START Data provided

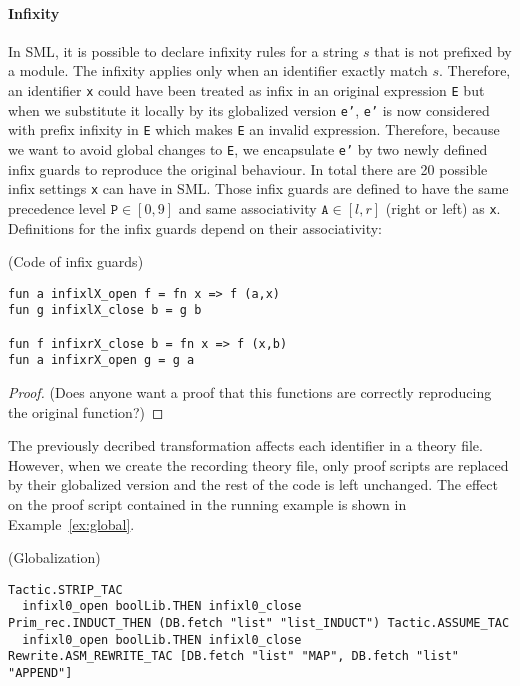 \documentclass[runningheads,a4paper,draft]{svjour3}
\def\sml{\textsf{SML}\xspace}
\begin{document}
\paragraph{Infixity}
In \sml, it is possible to declare infixity rules for a string $s$ that 
is not prefixed by a module. The infixity applies only when an identifier 
exactly match $s$. Therefore, an identifier \texttt{x} could have been treated 
as infix in an original expression \texttt{E} but when 
we substitute it locally by its 
globalized version \texttt{e'}, \texttt{e'} is now considered with prefix 
infixity in \texttt{E} which makes \texttt{E} an invalid expression. Therefore, 
because we 
want to avoid global changes to \texttt{E}, we encapsulate \texttt{e'} by two 
newly 
defined 
infix guards to reproduce 
the original behaviour.
In total there are 20 possible infix settings \texttt{x} can have in \sml.
Those infix guards are defined to have the 
same 
precedence level $\texttt{P}\in[0,9]$ and same associativity 
$\texttt{A}\in[l,r]$ (right or left) as \texttt{x}.
Definitions for the infix guards depend on their associativity: 

\begin{definition}(Code of infix guards)
\begin{lstlisting}
fun a infixlX_open f = fn x => f (a,x)  
fun g infixlX_close b = g b

fun f infixrX_close b = fn x => f (x,b)
fun a infixrX_open g = g a
\end{lstlisting}
\end{definition}

\begin{proof}(Does anyone want a proof that this functions are correctly 
reproducing the original function?)
\end{proof}

The previously decribed transformation affects each identifier in a theory 
file. However, when we 
create the recording theory file, only proof scripts are replaced by their 
globalized version and the rest of the code is left unchanged. The effect on 
the proof script contained in the running example is shown in 
Example~\ref{ex:global}.



\begin{example} (Globalization)
\begin{lstlisting}
Tactic.STRIP_TAC 
  infixl0_open boolLib.THEN infixl0_close
Prim_rec.INDUCT_THEN (DB.fetch "list" "list_INDUCT") Tactic.ASSUME_TAC
  infixl0_open boolLib.THEN infixl0_close
Rewrite.ASM_REWRITE_TAC [DB.fetch "list" "MAP", DB.fetch "list" "APPEND"]
\end{lstlisting}
\end{example} 
\end{document}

END Data provided

**The task:** Considering each line of the records on its own, count those that contain "defined" and give only that number.

**Solution to the problem:** 2